It's a little difficult to determine the causes of this behaviour.
Firstly, when did you encounter the problem for the first time? Considering the description of your computer and also its specifications, there seems no reason why the behaviour of NVDA should be so problematic. I have a computer with a slower processor and NVDA+Word seem to get along well even with long documents.
Secondly, does the problem occur only with a particular document or with all documents you work with? Sometimes, the structure of the document may cause lag on the screen reader and Word itself.
Thirdly, have you tried reading the document with another screen reader other than NVDA?

2018-11-15 06:22:28

I also have the same issue in word with long documents, but only with some documents. Other documents can be longer but still read fine. I really don't know what makes the difference, but I suspect it might have something to do with formatting, because when I just type out a document without doing anything else it can get pretty long but still work fine with NVDA. But for some reason when I insert references with endnote, it gets slow, but only if they're not formatted, not when using the temporary unformatted citations. Also, when getting a document from someone else where I can tell things have been done with the layout or formatting of the document it also tends to be slow with NVDA.
As for pdfs, if you have a very long pdf in adobe and you open it as a single page it can take forever, but when reading it as separate pages it should be fine. Consider getting qread though, it's very good with pdfs, and can open long documents quickly. And I've never had NVDA being slow with it, it's like reading plain text.
https://q-continuum.net/qread/

2018-11-15 19:49:41

I have heard good things about Q-read, I will consider getting it.
As for when this started, like I said in my initial post, I am not sure.  It might have started when I upgraded my office from a very old office 2007 to office 365.  It might also be worth mentioning that I also had this problem in office 2007, however, it started gradually and got worse as I went through the document.  So it would read the first 20 or so pages I read faster than the second 20 pages I read.  This happens regardless of where I start reading, so back then I remedied it by closing the document and re-opening it once it started getting too slow to bare.

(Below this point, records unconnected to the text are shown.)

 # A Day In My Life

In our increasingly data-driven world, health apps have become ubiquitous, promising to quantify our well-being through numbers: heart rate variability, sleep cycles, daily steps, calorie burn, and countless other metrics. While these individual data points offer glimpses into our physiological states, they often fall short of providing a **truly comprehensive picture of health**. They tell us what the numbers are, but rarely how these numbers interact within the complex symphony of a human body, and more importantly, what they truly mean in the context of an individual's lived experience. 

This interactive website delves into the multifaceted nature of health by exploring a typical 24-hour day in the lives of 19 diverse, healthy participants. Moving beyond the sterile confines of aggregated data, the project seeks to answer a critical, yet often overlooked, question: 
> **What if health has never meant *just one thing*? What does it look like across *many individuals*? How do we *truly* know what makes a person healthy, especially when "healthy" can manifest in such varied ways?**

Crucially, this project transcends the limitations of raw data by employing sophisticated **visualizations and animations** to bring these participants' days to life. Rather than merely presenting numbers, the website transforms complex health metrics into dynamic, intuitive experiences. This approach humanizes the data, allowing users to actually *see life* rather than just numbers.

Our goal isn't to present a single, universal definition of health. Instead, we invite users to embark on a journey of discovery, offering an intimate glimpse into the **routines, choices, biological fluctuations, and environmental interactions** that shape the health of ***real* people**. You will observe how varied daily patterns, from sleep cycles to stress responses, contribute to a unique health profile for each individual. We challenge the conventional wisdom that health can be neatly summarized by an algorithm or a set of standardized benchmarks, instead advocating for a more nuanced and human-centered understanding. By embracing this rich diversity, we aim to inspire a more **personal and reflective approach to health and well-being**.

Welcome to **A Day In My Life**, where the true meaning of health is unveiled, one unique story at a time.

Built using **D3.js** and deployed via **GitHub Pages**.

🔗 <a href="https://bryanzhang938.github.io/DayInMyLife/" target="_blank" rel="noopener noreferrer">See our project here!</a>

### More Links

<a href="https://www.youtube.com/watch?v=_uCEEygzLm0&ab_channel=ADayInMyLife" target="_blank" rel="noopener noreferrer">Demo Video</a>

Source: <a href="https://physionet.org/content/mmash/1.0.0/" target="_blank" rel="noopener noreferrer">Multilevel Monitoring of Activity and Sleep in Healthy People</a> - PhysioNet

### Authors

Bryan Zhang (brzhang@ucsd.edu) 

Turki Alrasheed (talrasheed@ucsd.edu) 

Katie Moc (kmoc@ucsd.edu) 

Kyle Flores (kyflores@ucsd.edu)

I agree that additional formatting makes it worse.  The issue is definitely not unique to one document, but things like study material converted from PDF to word format is a lot slower than long documents I drafted myself. 

I read about this issue on several forums but never saw a solution that actually worked for me.  It seems like other people are aware of the issue, but no one can pin down the cause.  I have friends who have the same NVDA configs and use the same add-ons but do not have this issue.  It would have thought it unique to my PC if I did not have the exact same problem on my Laptop.

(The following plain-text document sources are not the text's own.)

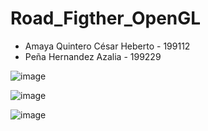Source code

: # Road_Figther_OpenGL
* Amaya Quintero César Heberto - 199112
* Peña Hernandez Azalia - 199229


![image](https://user-images.githubusercontent.com/69810426/155067863-1e6e335d-e04d-4b7f-8a16-76748e009c09.png)

![image](https://user-images.githubusercontent.com/69810426/155067919-04bdec05-e802-4f26-8217-de93bb7278df.png)

![image](https://user-images.githubusercontent.com/69810426/155067928-9f241dba-fa55-4eb2-a222-ac4efd2f3614.png)



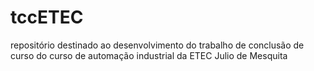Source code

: # tccETEC
repositório destinado ao desenvolvimento do trabalho de conclusão de curso do curso de automação industrial da ETEC Julio de Mesquita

As for using different screen readers.  Well I only have narrator besides NVDA and that is always slow.  I ran them in unison and NVDA was still faster, but admittedly that test was stupid and I doubt it proved anything.

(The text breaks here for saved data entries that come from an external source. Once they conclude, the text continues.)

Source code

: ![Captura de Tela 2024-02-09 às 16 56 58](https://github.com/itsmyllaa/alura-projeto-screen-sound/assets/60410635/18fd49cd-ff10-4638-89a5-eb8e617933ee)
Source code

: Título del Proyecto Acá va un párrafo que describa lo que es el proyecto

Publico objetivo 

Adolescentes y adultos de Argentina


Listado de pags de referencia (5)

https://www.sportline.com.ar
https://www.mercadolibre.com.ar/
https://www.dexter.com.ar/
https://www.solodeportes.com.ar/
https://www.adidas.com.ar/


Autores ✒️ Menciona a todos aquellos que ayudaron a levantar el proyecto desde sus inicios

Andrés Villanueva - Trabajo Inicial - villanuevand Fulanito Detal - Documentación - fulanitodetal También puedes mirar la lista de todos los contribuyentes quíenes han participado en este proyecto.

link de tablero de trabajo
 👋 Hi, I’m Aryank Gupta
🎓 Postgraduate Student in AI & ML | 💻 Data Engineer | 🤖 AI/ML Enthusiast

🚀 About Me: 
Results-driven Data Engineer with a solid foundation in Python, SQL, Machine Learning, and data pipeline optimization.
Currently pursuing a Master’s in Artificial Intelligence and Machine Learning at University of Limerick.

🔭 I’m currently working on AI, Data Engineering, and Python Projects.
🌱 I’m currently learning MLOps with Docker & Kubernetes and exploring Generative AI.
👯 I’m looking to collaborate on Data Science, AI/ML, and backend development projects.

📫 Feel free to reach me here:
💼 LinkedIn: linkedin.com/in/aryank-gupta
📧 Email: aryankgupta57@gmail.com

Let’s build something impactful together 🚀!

It is a shame though because I am trying to make very large sets of notes.  I copy and paste and chop and change from various sources compiling everything into one set of notes.  I am sitting with the problem that word is so slow that I can't bare to read the notes I have made and if I import those to Libre Office it freezes up completely.  I am having a difficult time working like this.

2018-11-16 01:59:46

Hello,

one thing you could try is taking your notes in a text editor. For example take notes in Notepad or something. If you don't need to publish or share your notes with anyone, you would be able to take notes without having to deal with the slowness of MS.

I know this doesn't fix the problem, but it might allow you to still get work done. You could also let the NVDA guys know about your problem. Maybe they can look in to it.

2018-11-17 09:29:49

Unfortunately the formatting of MS word is exactly why I use it, so just switching to notepad would defeat the purpose.
As for telling the NVDA devs about it, I read about this issue on one of their forums, so i am sure they are aware of it.
Thanks for the suggestions though.

2018-11-17 20:04:15

Could you try a demo of JAWS and see how it performs with that document? JAWS has a better support for Word.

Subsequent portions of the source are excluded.